CSX — Plan Integrity

CSX, a freight railroad operating in the Eastern US, had several systems in which they made changes to their operating plan daily. Often, because these systems operated independently, changes would be made to one aspect of their operating plan that made it inconsistent with another aspect of their operating plan. For example, an analyst could make changes to the blocks maintained at a given terminal by adding a destination block to the operating plan for that terminal. However, since the system where the assignment of blocks to trains was separate, that new block would not automatically be assigned to a train.

While normally the number of changes being made to an operating plan on a daily basis is not significant, CSX was making major wholesale changes to its plan as part of the Conrail acquisition process. In order to quickly identify inconsistencies in the components of the operating plan, the Plan Integrity system was developed. In this tool, data extracts from the various systems are loaded into a central database, and then a sequence of analyses are performed with reports generated to quickly identify potential problems. Some of these reports and analyses are straight-forward while others employed complex logic.

The Plan Integrity tool was developed in 1998 during the Conrail acquisition and is still in use at CSX.

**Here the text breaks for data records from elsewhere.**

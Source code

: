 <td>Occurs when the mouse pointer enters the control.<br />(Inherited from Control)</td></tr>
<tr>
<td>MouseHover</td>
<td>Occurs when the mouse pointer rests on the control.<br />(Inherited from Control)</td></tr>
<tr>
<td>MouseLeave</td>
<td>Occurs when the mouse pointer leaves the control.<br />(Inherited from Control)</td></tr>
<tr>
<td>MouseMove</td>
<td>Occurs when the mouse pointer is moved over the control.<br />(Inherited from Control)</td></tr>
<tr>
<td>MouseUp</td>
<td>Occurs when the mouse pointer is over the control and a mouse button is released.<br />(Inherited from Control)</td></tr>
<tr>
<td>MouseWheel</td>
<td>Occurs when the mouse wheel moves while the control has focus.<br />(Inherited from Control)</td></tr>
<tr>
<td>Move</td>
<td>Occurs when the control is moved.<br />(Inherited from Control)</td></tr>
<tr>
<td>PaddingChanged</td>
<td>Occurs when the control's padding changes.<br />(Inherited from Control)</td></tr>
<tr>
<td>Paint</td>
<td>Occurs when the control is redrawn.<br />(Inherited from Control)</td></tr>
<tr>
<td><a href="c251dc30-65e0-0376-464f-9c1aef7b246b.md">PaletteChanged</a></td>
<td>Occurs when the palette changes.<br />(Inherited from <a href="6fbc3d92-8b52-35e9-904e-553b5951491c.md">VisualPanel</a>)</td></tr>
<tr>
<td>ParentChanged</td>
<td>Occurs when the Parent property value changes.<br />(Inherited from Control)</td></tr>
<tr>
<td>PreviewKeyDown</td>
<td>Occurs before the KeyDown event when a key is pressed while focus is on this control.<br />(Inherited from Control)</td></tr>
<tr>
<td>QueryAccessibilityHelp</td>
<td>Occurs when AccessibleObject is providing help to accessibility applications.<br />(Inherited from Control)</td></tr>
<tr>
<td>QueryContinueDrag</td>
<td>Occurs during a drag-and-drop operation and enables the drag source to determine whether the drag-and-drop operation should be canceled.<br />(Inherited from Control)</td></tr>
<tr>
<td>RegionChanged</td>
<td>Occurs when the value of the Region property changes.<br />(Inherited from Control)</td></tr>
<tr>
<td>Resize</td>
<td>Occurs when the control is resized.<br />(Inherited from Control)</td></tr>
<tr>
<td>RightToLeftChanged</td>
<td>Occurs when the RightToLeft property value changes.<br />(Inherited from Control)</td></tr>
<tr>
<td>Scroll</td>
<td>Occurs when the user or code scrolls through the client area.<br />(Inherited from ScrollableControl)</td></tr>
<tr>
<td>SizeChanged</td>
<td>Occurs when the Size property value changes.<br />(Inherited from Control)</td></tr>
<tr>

BAX GLOBAL — Shipment Routing Model

BAX Global operates a freight distribution network using both aircraft and trucks to move large-size packages. They needed a tool to be able to evaluate different flight schedules and truck networks in order to size their fleet, develop accurate budgets, and provide routing guides. The shipment routing problem was formulated as a large-scale mixed integer programming problem where the columns represented potential shipment routes and the rows represented the aircraft or truck being used to provide transportation.

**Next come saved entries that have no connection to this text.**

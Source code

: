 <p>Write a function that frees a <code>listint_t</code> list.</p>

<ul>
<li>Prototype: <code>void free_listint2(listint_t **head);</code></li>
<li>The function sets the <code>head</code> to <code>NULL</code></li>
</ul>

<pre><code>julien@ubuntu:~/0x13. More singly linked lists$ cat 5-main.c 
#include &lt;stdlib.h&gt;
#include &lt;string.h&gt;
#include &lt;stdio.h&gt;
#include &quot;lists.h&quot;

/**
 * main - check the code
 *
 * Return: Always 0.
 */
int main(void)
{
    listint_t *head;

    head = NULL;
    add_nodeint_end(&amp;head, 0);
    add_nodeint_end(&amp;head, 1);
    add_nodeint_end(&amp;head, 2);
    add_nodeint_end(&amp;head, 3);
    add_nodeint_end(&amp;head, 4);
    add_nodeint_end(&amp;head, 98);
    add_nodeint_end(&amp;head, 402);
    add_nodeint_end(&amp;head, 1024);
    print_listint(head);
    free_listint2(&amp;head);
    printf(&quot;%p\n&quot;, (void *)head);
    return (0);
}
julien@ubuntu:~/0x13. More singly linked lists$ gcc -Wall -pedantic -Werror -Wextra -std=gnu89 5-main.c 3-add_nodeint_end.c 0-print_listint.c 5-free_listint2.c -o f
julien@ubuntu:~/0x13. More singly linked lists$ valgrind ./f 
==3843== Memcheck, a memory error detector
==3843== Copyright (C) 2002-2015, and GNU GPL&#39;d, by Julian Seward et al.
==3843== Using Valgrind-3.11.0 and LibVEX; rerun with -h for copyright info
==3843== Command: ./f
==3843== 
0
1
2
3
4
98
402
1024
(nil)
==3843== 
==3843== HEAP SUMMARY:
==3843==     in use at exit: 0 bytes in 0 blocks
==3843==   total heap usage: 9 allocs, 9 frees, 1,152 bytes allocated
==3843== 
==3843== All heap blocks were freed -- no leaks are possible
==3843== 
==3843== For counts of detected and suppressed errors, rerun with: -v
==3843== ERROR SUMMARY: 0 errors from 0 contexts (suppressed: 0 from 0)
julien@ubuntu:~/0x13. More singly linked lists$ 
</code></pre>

Data were input via Excel spreadsheets into an Access database, and C++ code was executed to generate the mathematical representation of the problem. This problem was then fed into CPLEX which was used as a solver. Results were then fed back into Access for reporting purposes. Users could easily make changes to a scenario by revising either the Excel spreadsheet or the Access table that represented an aspect of a scenario. For example, the user could edit the shipment table, the table representing the flight schedule, the aircraft capacities (both weight and volume), or the costs, and then rerun a scenario. Since the data and the results were stored in Access, it was also easy to compare results of different scenarios.

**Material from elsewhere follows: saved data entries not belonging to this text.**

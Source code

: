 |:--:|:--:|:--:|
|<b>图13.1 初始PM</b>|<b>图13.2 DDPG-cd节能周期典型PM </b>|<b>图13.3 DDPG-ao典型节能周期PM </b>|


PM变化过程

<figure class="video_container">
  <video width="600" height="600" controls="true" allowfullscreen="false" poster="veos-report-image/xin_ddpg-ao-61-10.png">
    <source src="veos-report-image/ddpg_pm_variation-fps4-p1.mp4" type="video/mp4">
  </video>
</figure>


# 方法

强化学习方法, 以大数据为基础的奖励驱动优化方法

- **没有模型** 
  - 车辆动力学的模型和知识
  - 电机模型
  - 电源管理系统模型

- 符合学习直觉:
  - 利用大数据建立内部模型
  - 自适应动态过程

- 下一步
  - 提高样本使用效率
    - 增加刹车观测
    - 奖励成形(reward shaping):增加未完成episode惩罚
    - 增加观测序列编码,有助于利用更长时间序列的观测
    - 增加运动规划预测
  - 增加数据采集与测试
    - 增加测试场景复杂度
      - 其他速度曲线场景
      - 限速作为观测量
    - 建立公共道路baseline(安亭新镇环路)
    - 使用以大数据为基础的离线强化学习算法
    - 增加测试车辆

PORT OF LONG BEACH — 20 Year Plan Support

The Port of Long Beach operates one of the largest seaports in the country if not the world. In 2001, as part of a 20-year planning project, they wanted to project the demand for rail capacity, both on dock and off-dock, so they could plan accordingly. Using historic data and forecasted growth rates, we developed projections of inbound volume by destination and steamship line. Using this, we were able to build a "Train Generating Function" that identified train volumes at various levels of aggregation. This was then used to estimate the number of on-dock and off-dock train starts by day given different demand projections.

PACER STACKTRAIN — Empty Repositioning Optimization

Pacer Stacktrain

At one time, Pacer Stacktrain had the largest domestic container fleet in North America. In order to more effectively manage this fleet, they needed to be able to determine empty repositioning needs in an optimal manner rather than in a reactive mode. We developed a network optimization model that, using a time-space network, determined the most cost effective set of empty repositioning moves over a multiple-month time horizon. The goal was not only to reduce empty repositioning costs, but also to make containers more available so that additional revenue loads could be handled with the same fleet. A set of inputs were managed via Microsoft Access with the optimization performed using a CPLEX MIP solver. The output was then directed into MS Access so that reports could be generated. The model identified several opportunities to change the way that empties were handled and was able to increase the carrying capacity of the existing fleet.